Some of the more elaborate interfaces are layered – or tiered – or whatever the right word is. Meaning there’s so much stuff buried in the screen you have to scroll through multiple screens to find the control you want before you can control it. This is unavoidable with phones because the surface area is small and so only so many apps can be made to appear on the screen at once. And that is part of the reason why laws have been passed making it illegal to peck at a phone’s screen while driving.
The bigger screens in cars aren’t an improvement because even though the icons can be made larger and so your finger more accurate, there’s still no tactile feedback on par with the intuitively accurate feel of a knob or button that you don’t have to look at to correctly operate.

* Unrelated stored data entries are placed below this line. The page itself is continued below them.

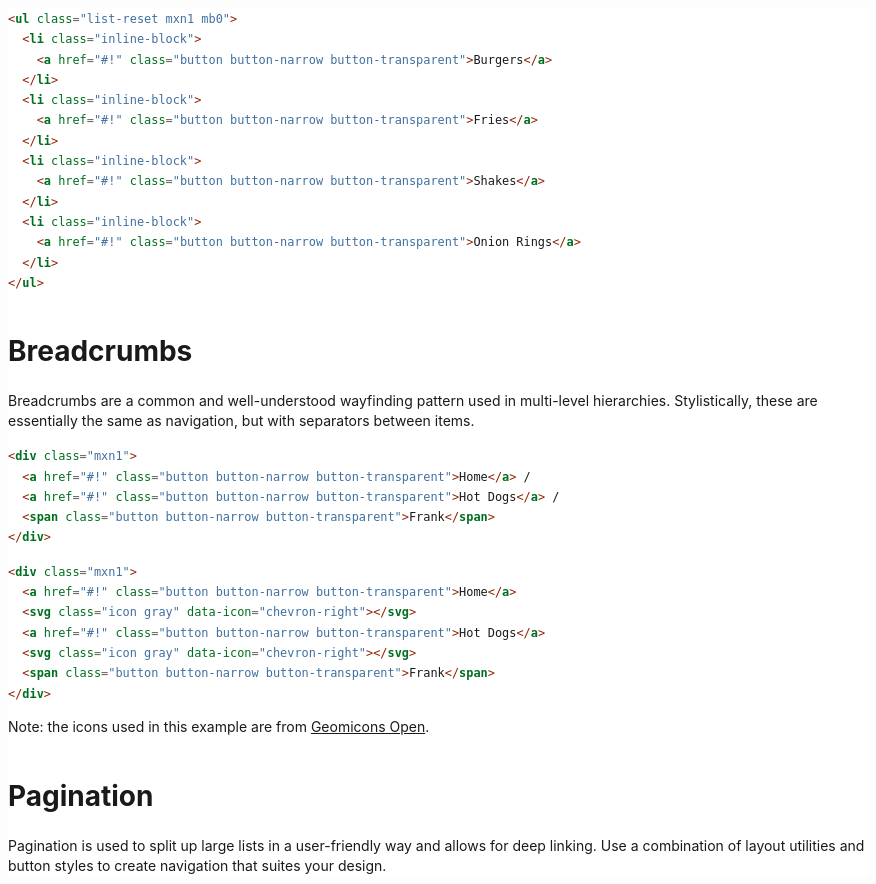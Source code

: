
 ```html
<ul class="list-reset mxn1 mb0">
  <li class="inline-block">
    <a href="#!" class="button button-narrow button-transparent">Burgers</a>
  </li>
  <li class="inline-block">
    <a href="#!" class="button button-narrow button-transparent">Fries</a>
  </li>
  <li class="inline-block">
    <a href="#!" class="button button-narrow button-transparent">Shakes</a>
  </li>
  <li class="inline-block">
    <a href="#!" class="button button-narrow button-transparent">Onion Rings</a>
  </li>
</ul>
```


# Breadcrumbs

Breadcrumbs are a common and well-understood wayfinding pattern used in multi-level hierarchies.
Stylistically, these are essentially the same as navigation, but with separators between items.


```html
<div class="mxn1">
  <a href="#!" class="button button-narrow button-transparent">Home</a> /
  <a href="#!" class="button button-narrow button-transparent">Hot Dogs</a> /
  <span class="button button-narrow button-transparent">Frank</span>
</div>
```

```html
<div class="mxn1">
  <a href="#!" class="button button-narrow button-transparent">Home</a>
  <svg class="icon gray" data-icon="chevron-right"></svg>
  <a href="#!" class="button button-narrow button-transparent">Hot Dogs</a>
  <svg class="icon gray" data-icon="chevron-right"></svg>
  <span class="button button-narrow button-transparent">Frank</span>
</div>
```

<p class="h5">
  Note: the icons used in this example are from
  <a href="http://geomicons.com">Geomicons Open</a>.
</p>


# Pagination

Pagination is used to split up large lists in a user-friendly way and allows for deep linking.
Use a combination of layout utilities and button styles to create navigation that suites your design.
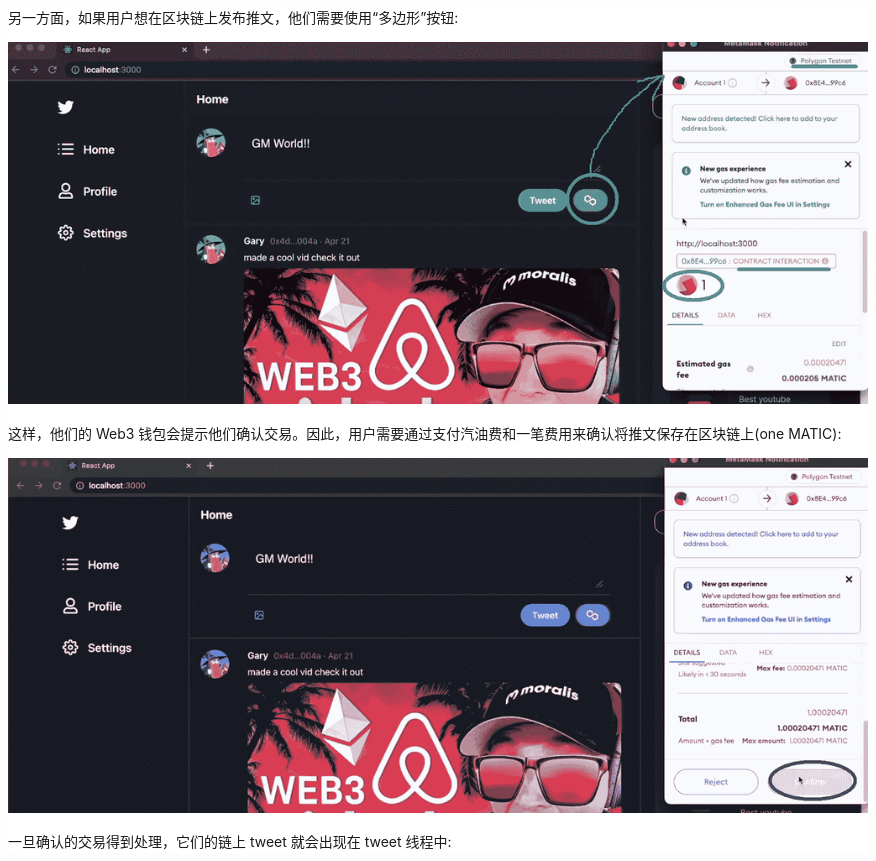 另一方面，如果用户想在区块链上发布推文，他们需要使用“多边形”按钮:

![](img/4d2b0c244415d42d7935e1f534d60847.png)

这样，他们的 Web3 钱包会提示他们确认交易。因此，用户需要通过支付汽油费和一笔费用来确认将推文保存在区块链上(one MATIC):

![](img/7f87306c9ec44951c7b34d324a107024.png)

一旦确认的交易得到处理，它们的链上 tweet 就会出现在 tweet 线程中:
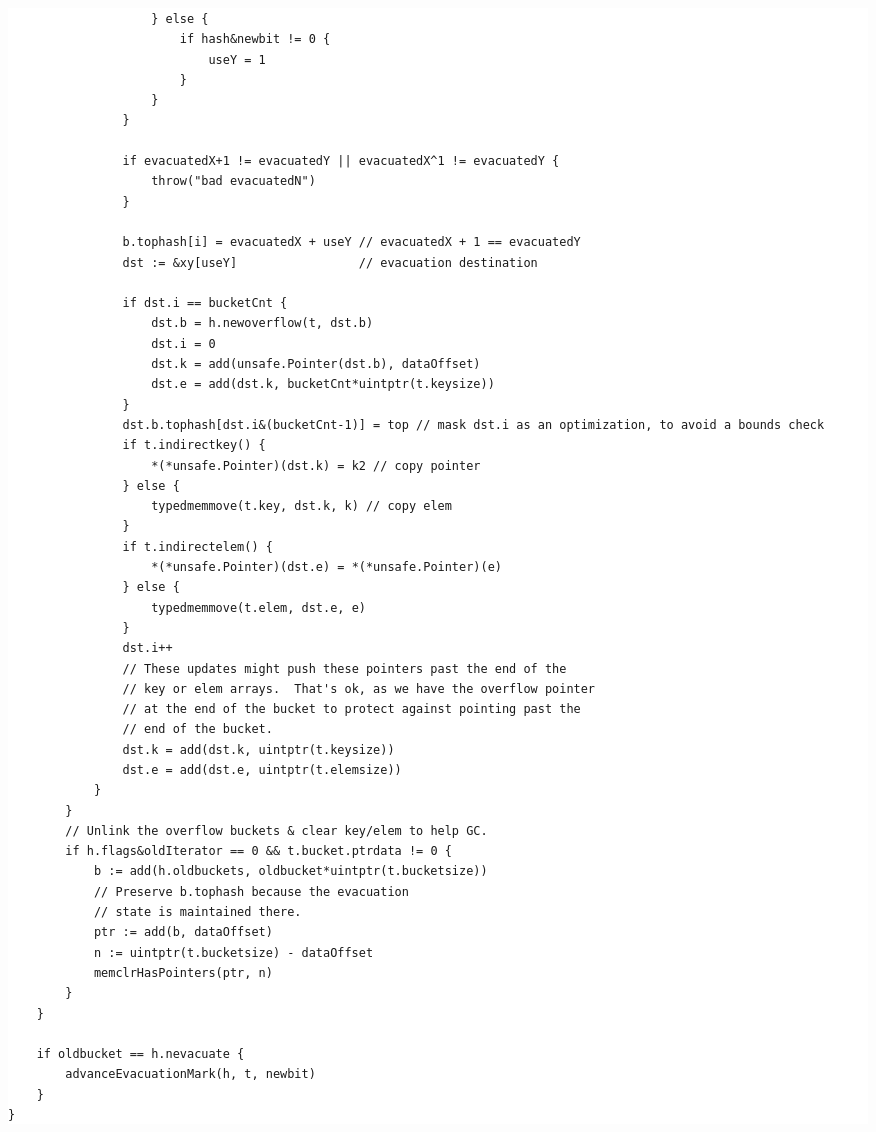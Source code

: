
 ```
					} else {
						if hash&newbit != 0 {
							useY = 1
						}
					}
				}

				if evacuatedX+1 != evacuatedY || evacuatedX^1 != evacuatedY {
					throw("bad evacuatedN")
				}

				b.tophash[i] = evacuatedX + useY // evacuatedX + 1 == evacuatedY
				dst := &xy[useY]                 // evacuation destination

				if dst.i == bucketCnt {
					dst.b = h.newoverflow(t, dst.b)
					dst.i = 0
					dst.k = add(unsafe.Pointer(dst.b), dataOffset)
					dst.e = add(dst.k, bucketCnt*uintptr(t.keysize))
				}
				dst.b.tophash[dst.i&(bucketCnt-1)] = top // mask dst.i as an optimization, to avoid a bounds check
				if t.indirectkey() {
					*(*unsafe.Pointer)(dst.k) = k2 // copy pointer
				} else {
					typedmemmove(t.key, dst.k, k) // copy elem
				}
				if t.indirectelem() {
					*(*unsafe.Pointer)(dst.e) = *(*unsafe.Pointer)(e)
				} else {
					typedmemmove(t.elem, dst.e, e)
				}
				dst.i++
				// These updates might push these pointers past the end of the
				// key or elem arrays.  That's ok, as we have the overflow pointer
				// at the end of the bucket to protect against pointing past the
				// end of the bucket.
				dst.k = add(dst.k, uintptr(t.keysize))
				dst.e = add(dst.e, uintptr(t.elemsize))
			}
		}
		// Unlink the overflow buckets & clear key/elem to help GC.
		if h.flags&oldIterator == 0 && t.bucket.ptrdata != 0 {
			b := add(h.oldbuckets, oldbucket*uintptr(t.bucketsize))
			// Preserve b.tophash because the evacuation
			// state is maintained there.
			ptr := add(b, dataOffset)
			n := uintptr(t.bucketsize) - dataOffset
			memclrHasPointers(ptr, n)
		}
	}

	if oldbucket == h.nevacuate {
		advanceEvacuationMark(h, t, newbit)
	}
}
```
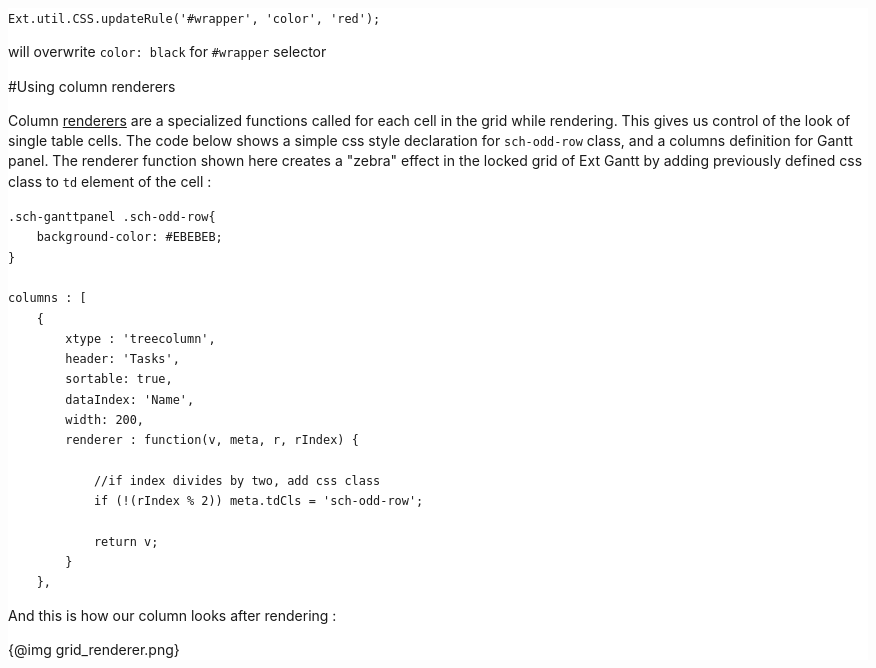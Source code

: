 	Ext.util.CSS.updateRule('#wrapper', 'color', 'red');

will overwrite `color: black` for `#wrapper` selector



#Using column renderers

Column [renderers][6] are a specialized functions called for each cell in the grid while rendering. This gives us control of the look of single table cells. The code below shows a simple css style declaration for `sch-odd-row` class, and a columns definition for Gantt panel. The renderer function shown here creates a "zebra" effect in the locked grid of Ext Gantt by adding previously defined css class to `td` element of the cell :

    .sch-ganttpanel .sch-odd-row{
        background-color: #EBEBEB;
    }

    columns : [
        {
            xtype : 'treecolumn',
            header: 'Tasks',
            sortable: true,
            dataIndex: 'Name',
            width: 200,
		    renderer : function(v, meta, r, rIndex) {

		    	//if index divides by two, add css class
		        if (!(rIndex % 2)) meta.tdCls = 'sch-odd-row';
		        
		        return v;
		    }
        },

And this is how our column looks after rendering :

{@img grid_renderer.png}


[1]: http://docs.sencha.com/ext-js/4-1/#!/api/Ext.XTemplate
[2]: http://docs.sencha.com/ext-js/4-1/#!/api/Ext.XTemplate-method-apply
[3]: http://docs.sencha.com/ext-js/4-1/#!/api/Ext.dom.Element
[4]: http://docs.sencha.com/ext-js/4-1/#!/api/Ext.dom.CompositeElement
[5]: http://docs.sencha.com/ext-js/4-1/#!/api/Ext.util.CSS
[6]: http://docs.sencha.com/ext-js/4-1/#!/api/Ext.grid.column.Column-cfg-renderer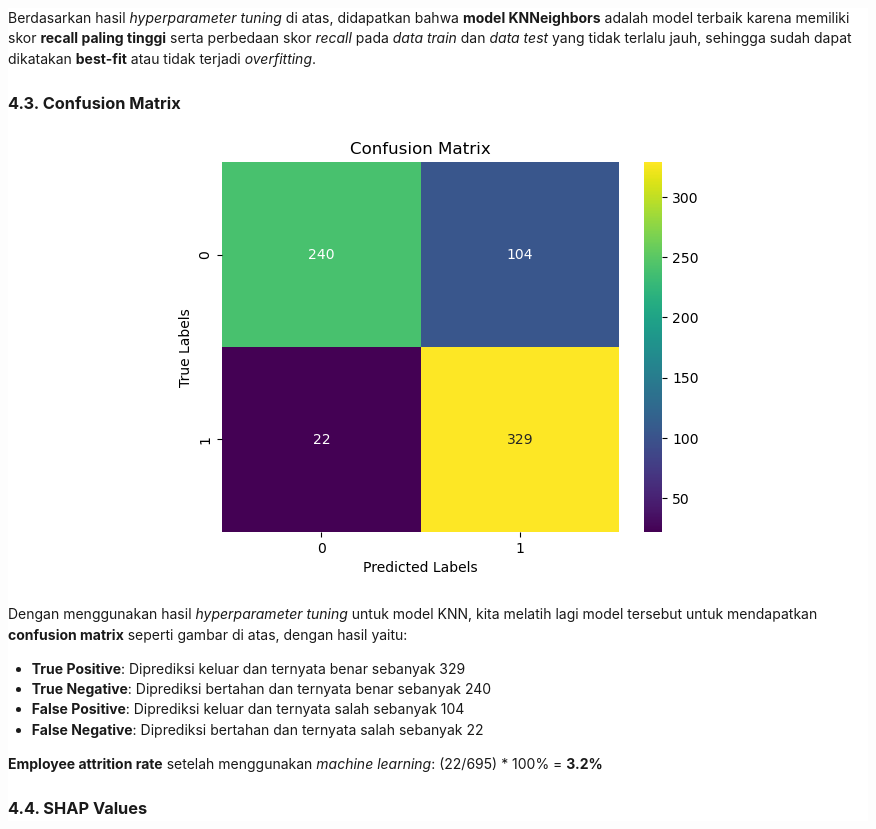 Berdasarkan hasil *hyperparameter tuning* di atas, didapatkan bahwa **model KNNeighbors** adalah model terbaik karena memiliki skor **recall paling tinggi** serta perbedaan skor *recall* pada *data train* dan *data test* yang tidak terlalu jauh, sehingga sudah dapat dikatakan **best-fit** atau tidak terjadi *overfitting*.

### 4.3. Confusion Matrix
<p align="center"><img src="images/Confusion Matrix.png" alt="Confusion Matrix"></p>

Dengan menggunakan hasil *hyperparameter tuning* untuk model KNN, kita melatih lagi model tersebut untuk mendapatkan **confusion matrix** seperti gambar di atas, dengan hasil yaitu:

- **True Positive**: Diprediksi keluar dan ternyata benar sebanyak 329
- **True Negative**: Diprediksi bertahan dan ternyata benar sebanyak 240
- **False Positive**: Diprediksi keluar dan ternyata salah sebanyak 104
- **False Negative**: Diprediksi bertahan dan ternyata  salah sebanyak 22

**Employee attrition rate** setelah menggunakan *machine learning*: (22/695) * 100% = **3.2%**

### 4.4. SHAP Values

But buttons and knobs cost more to install than a screen that just plugs in. And more icons for more things can be integrated into an LCD display, encouraging the displaying of lots of arguably extraneous and distracting but marketable kitsch that can be used to “surprise and delight” – a car biz marketing term – the new car buyer who has never seen such wonders before. Hybrids, for instance, have “real time” displays of the ebb and flow of the engine’s power and the electric motor’s assist. It’s interesting when you first see it – if you’ve never seen it before. But once you have, it quickly loses its power to “surprise and delight.”
It also gets old trying to make what ought to be – and up to recently have always been easy to make – adjustments such as the volume of the stereo or the fan speed or the temperature settings for the AC/heat. LCD touchscreen interfaces do not make it easier to make these adjustments.
They make it cheaper for the manufacturers to build cars.
But just as people soured on other developments of the past several years – such as “masks,” for instance – people seem to be souring on LCD touchscreen interfaces. They want their buttons and knobs back – and Hyundai says it hears them. Simon Loasby, who is a Hyundai vice president, said it thusly the other day:
“So our philosophy is to keep the eyes on the road and keep your hands on the wheel, and then you could very quickly look at what are your frequent-use interactions. There aren’t many . . . but you want them to stay as physical buttons because those are things I want to adjust without looking away.”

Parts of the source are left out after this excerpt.